Main features of effective innovation systems
Core functions of effective innovation systems:- Identifying opportunities.
- Creating new knowledge and capabilities.
- Creating new organisations and forms of production.
- Managing risk.
- Creating essential infrastructures.
Four essential assumptions about the potential and new sources for innovations:
- New ideas, research breakthroughs and applications could arise anywhere across a sector, not just within the boundaries of a formal R&D programme.
- Users are also creators and take on an integral and direct role in developing, validating and disseminating innovations.
- Design and development, not basic research, are the main drivers of innovations in some economy domains.
- Knowledge-sharing platforms, processes and networks are needed to involve users and harness this potential.
Understanding present innovation system in education
“The current approach is an uncomfortable hybrid: it invests in long term research but is not always clear about the translation from basic to applied knowledge; it initiates many linear efforts at generating new knowledge, but is weak at connecting, synthesising and disciplining what arises from them to maximise their positive applications in practice; and it encompasses many different, often over-lapping approaches to knowledge transfer, from central direction to local collaboration, but it lacks clarity on how these different approaches need to be aligned and connected at different levels of the system.“ (p. 18).
- In the traditional scientific innovation model, “better R&D is achieved by investing more in basic research and then improving the efficiency of the pipeline through which research passes to reach the market.” (p. 8)
- This model is not necessarily appropriate for education: “Developing applications, like teaching materials, that really take note of the fundamental insight, may depend heavily on user testing and development, rather than just on prototyping new educational products and bringing them to market.” (p. 9-10)
- Educational innovation is open in its nature: “Many important educational innovations are generated by users themselves, rather than derived from experimental research.” (p. 10).
- Basic research is needed to enhance our understanding about teaching and learning.
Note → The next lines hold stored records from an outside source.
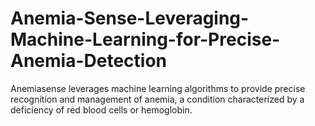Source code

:# Anemia-Sense-Leveraging-Machine-Learning-for-Precise-Anemia-Detection
Anemiasense leverages machine learning algorithms to provide precise recognition and management of anemia, a condition characterized by a deficiency of red blood cells or hemoglobin. 

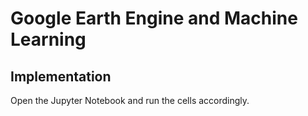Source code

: # Google Earth Engine and Machine Learning

## Implementation
Open the Jupyter Notebook and run the cells accordingly.
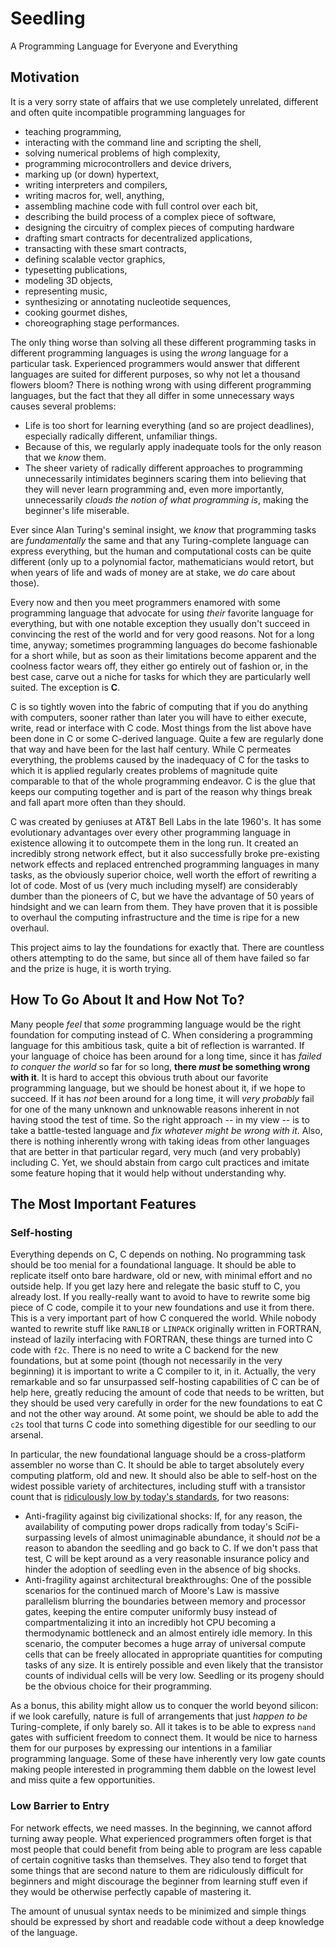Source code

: # Seedling

A Programming Language for Everyone and Everything

## Motivation

It is a very sorry state of affairs that we use completely unrelated, different and often quite incompatible programming languages for
 * teaching programming,
 * interacting with the command line and scripting the shell,
 * solving numerical problems of high complexity,
 * programming microcontrollers and device drivers,
 * marking up (or down) hypertext,
 * writing interpreters and compilers,
 * writing macros for, well, anything,
 * assembling machine code with full control over each bit,
 * describing the build process of a complex piece of software,
 * designing the circuitry of complex pieces of computing hardware
 * drafting smart contracts for decentralized applications,
 * transacting with these smart contracts,
 * defining scalable vector graphics,
 * typesetting publications,
 * modeling 3D objects,
 * representing music,
 * synthesizing or annotating nucleotide sequences,
 * cooking gourmet dishes,
 * choreographing stage performances.

The only thing worse than solving all these different programming tasks in different programming languages is using the *wrong* language for a particular task. Experienced programmers would answer that different languages are suited for different purposes, so why not let a thousand flowers bloom? There is nothing wrong with using different programming languages, but the fact that they all differ in some unnecessary ways causes several problems:
 * Life is too short for learning everything (and so are project deadlines), especially radically different, unfamiliar things.
 * Because of this, we regularly apply inadequate tools for the only reason that we *know* them.
 * The sheer variety of radically different approaches to programming unnecessarily intimidates beginners scaring them into believing that they will never learn programming and, even more importantly, unnecessarily *clouds the notion of what programming is*, making the beginner's life miserable.

Ever since Alan Turing's seminal insight, we *know* that programming tasks are *fundamentally* the same and that any Turing-complete language can express everything, but the human and computational costs can be quite different (only up to a polynomial factor, mathematicians would retort, but when years of life and wads of money are at stake, we *do* care about those).

Every now and then you meet programmers enamored with some programming language that advocate for using *their* favorite language for everything, but with one notable exception they usually don't succeed in convincing the rest of the world and for very good reasons. Not for a long time, anyway; sometimes programming languages do become fashionable for a short while, but as soon as their limitations become apparent and the coolness factor wears off, they either go entirely out of fashion or, in the best case, carve out a niche for tasks for which they are particularly well suited. The exception is **C**.

C is so tightly woven into the fabric of computing that if you do anything with computers, sooner rather than later you will have to either execute, write, read or interface with C code. Most things from the list above have been done in C or some C-derived language. Quite a few are regularly done that way and have been for the last half century. While C permeates everything, the problems caused by the inadequacy of C for the tasks to which it is applied regularly creates problems of magnitude quite comparable to that of the whole programming endeavor. C is the glue that keeps our computing together and is part of the reason why things break and fall apart more often than they should.

C was created by geniuses at AT&T Bell Labs in the late 1960's. It has some evolutionary advantages over every other programming language in existence allowing it to outcompete them in the long run. It created an incredibly strong network effect, but it also successfully broke pre-existing network effects and replaced entrenched programming languages in many tasks, as the obviously superior choice, well worth the effort of rewriting a lot of code. Most of us (very much including myself) are considerably dumber than the pioneers of C, but we have the advantage of 50 years of hindsight and we can learn from them. They have proven that it is possible to overhaul the computing infrastructure and the time is ripe for a new overhaul.

This project aims to lay the foundations for exactly that. There are countless others attempting to do the same, but since all of them have failed so far and the prize is huge, it is worth trying.

## How To Go About It and How Not To?

Many people *feel* that *some* programming language would be the right foundation for computing instead of C. When considering a programming language for this ambitious task, quite a bit of reflection is warranted. If your language of choice has been around for a long time, since it has *failed to conquer the world* so far for so long,  **there *must* be something wrong with it**. It is hard to accept this obvious truth about our favorite programming language, but we should be honest about it, if we hope to succeed. If it has *not* been around for a long time, it will *very probably* fail for one of the many unknown and unknowable reasons inherent in not having stood the test of time. So the right approach -- in my view -- is to take a battle-tested language and *fix whatever might be wrong with it*. Also, there is nothing inherently wrong with taking ideas from other languages that are better in that particular regard, very much (and very probably) including C. Yet, we should abstain from cargo cult practices and imitate some feature hoping that it would help without understanding why.

## The Most Important Features

### Self-hosting

Everything depends on C, C depends on nothing. No programming task should be too menial for a foundational language.
It should be able to replicate itself onto bare hardware, old or new, with minimal effort and no outside help. If you get lazy here and relegate the basic stuff to C, you already lost. If you really-really want to avoid to have to rewrite some big piece of C code, compile it to your new foundations and use it from there. This is a very important part of how C conquered the world. While nobody wanted to rewrite stuff like `RANLIB` or `LINPACK` originally written in FORTRAN, instead of lazily interfacing with FORTRAN, these things are turned into C code with `f2c`. There is no need to write a C backend for the new foundations, but at some point (though not necessarily in the very beginning) it is important to write a C compiler to it, in it. Actually, the very remarkable and so far unsurpassed self-hosting capabilities of C can be of help here, greatly reducing the amount of code that needs to be written, but they should be used very carefully in order for the new foundations to eat C and not the other way around. At some point, we should be able to add the `c2s` tool that turns C code into something digestible for our seedling to our arsenal.

In particular, the new foundational language should be a cross-platform assembler no worse than C. It should be able to target absolutely every computing platform, old and new. It should also be able to self-host on the widest possible variety of architectures, including stuff with a transistor count that is [ridiculously low by today's standards](ROCKS_AND_STICKS.md), for two reasons:
 * Anti-fragility against big civilizational shocks: If, for any reason, the availability of computing power drops radically from today's SciFi-surpassing levels of almost unimaginable abundance, it should *not* be a reason to abandon the seedling and go back to C. If we don't pass that test, C will be kept around as a very reasonable insurance policy and hinder the adoption of seedling even in the absence of big shocks.
  * Anti-fragility against architectural breakthroughs: One of the possible scenarios for the continued march of Moore's Law is massive parallelism blurring the boundaries between memory and processor gates, keeping the entire computer uniformly busy instead of compartmentalizing it into an incredibly hot CPU becoming a thermodynamic bottleneck and an almost entirely idle memory. In this scenario, the computer becomes a huge array of universal compute cells that can be freely allocated in appropriate quantities for computing tasks of any size. It is entirely possible and even likely that the transistor counts of individual cells will be very low. Seedling or its progeny should be the obvious choice for their programming.

As a bonus, this ability might allow us to conquer the world beyond silicon: if we look carefully, nature is full of arrangements that just *happen to be* Turing-complete, if only barely so. All it takes is to be able to express `nand` gates with sufficient freedom to connect them. It would be nice to harness them for our purposes by expressing our intentions in a familiar programming language. Some of these have inherently very low gate counts making people interested in programming them dabble on the lowest level and miss quite a few opportunities.

### Low Barrier to Entry

For network effects, we need masses. In the beginning, we cannot afford turning away people. What experienced programmers often forget is that most people that could benefit from being able to program are less capable of certain cognitive tasks than themselves. They also tend to forget that some things that are second nature to them are ridiculously difficult for beginners and might discourage the beginner from learning stuff even if they would be otherwise perfectly capable of mastering it.

The amount of unusual syntax needs to be minimized and simple things should be expressed by short and readable code without a deep knowledge of the language.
Basic research supports innovation, but it is less essential than development.
- Central governing of education is an opportunity to create a a coherent system for educational innovation and scaling up: “Obligation through legislation is a tool that government has at its disposal that commercial R&D does not.” (p. 10)
Five core elements of a D&R system for education
- Future proofing – shared purpose with clear long-term system-wide priorities.
- Basic research – continuous stream of knowledge creation through rigorous autonomous basic research.
- Validation, evaluation and feedback – “In most of the history of education, validation has occurred through the control of experts and the approval of central bodies. <…> Neither the validation nor the take-up of innovation actually work like that – building the perspectives and expertise of users systematically into the rules and processes used for validation could have a dramatically positive effect.” (p. 22)
- Hubs and clusters – multiple partnerships combining benefits of central direction and market competition; and open communities of collaboration.
- Collaborative product development – user-led networks, rules for engagement, and easy and quickly available new knowledge and applications.
- Next practices and lead users – new innovation methods and knowledge, shaped by user-driven demand and innovation practices.
Comments
core functions of effective innovation systems: [include] managing risk
This needs to be qualified.
Traditional risk management structures can inhibit the innovation process.
While incubating ideas, risk management distracts people from crystallising what are the core innovation ideas.
Innovation should focus on the untried and untested.
Other issues eg security have been solved before and therefore can be left to later developmental projects - not the initial innovation projects.
To facilitate innovation - permission to fail, low governance and high trust structures creates a positive environment to facilitate innovation.